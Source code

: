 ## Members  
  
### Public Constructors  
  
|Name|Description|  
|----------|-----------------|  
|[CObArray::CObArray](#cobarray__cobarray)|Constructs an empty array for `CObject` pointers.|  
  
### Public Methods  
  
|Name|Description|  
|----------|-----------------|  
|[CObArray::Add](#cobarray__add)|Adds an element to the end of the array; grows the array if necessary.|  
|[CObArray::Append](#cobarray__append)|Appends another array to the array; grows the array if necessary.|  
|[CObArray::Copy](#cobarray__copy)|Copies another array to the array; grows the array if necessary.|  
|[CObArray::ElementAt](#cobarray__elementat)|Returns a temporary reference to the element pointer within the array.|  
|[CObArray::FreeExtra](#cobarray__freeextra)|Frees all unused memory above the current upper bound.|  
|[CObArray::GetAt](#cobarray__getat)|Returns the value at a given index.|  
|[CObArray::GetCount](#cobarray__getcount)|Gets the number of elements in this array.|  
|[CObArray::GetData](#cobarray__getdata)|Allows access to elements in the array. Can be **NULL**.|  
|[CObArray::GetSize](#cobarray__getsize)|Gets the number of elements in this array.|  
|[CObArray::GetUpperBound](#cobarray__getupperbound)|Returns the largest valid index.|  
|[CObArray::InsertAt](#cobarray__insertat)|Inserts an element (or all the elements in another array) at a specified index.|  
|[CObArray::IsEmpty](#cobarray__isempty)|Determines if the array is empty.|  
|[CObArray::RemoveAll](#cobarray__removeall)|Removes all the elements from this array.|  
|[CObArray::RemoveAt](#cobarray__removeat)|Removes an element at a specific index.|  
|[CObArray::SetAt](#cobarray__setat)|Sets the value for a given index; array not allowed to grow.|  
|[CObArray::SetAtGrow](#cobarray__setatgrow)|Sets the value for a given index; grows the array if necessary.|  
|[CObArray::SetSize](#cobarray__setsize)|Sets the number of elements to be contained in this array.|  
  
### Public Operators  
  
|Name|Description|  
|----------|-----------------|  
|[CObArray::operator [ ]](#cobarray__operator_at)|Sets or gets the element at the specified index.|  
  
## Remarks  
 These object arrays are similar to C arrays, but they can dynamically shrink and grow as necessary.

= = =

--- What is being asked ---
Starting at the line with "contained in this array.|", copy each line through the end of the data, both ends included, and give nothing else.

--- Task output ---
|[CObArray::SetSize](#cobarray__setsize)|Sets the number of elements to be contained in this array.|  
  
### Public Operators  
  
|Name|Description|  
|----------|-----------------|  
|[CObArray::operator [ ]](#cobarray__operator_at)|Sets or gets the element at the specified index.|  
  
## Remarks  
 These object arrays are similar to C arrays, but they can dynamically shrink and grow as necessary.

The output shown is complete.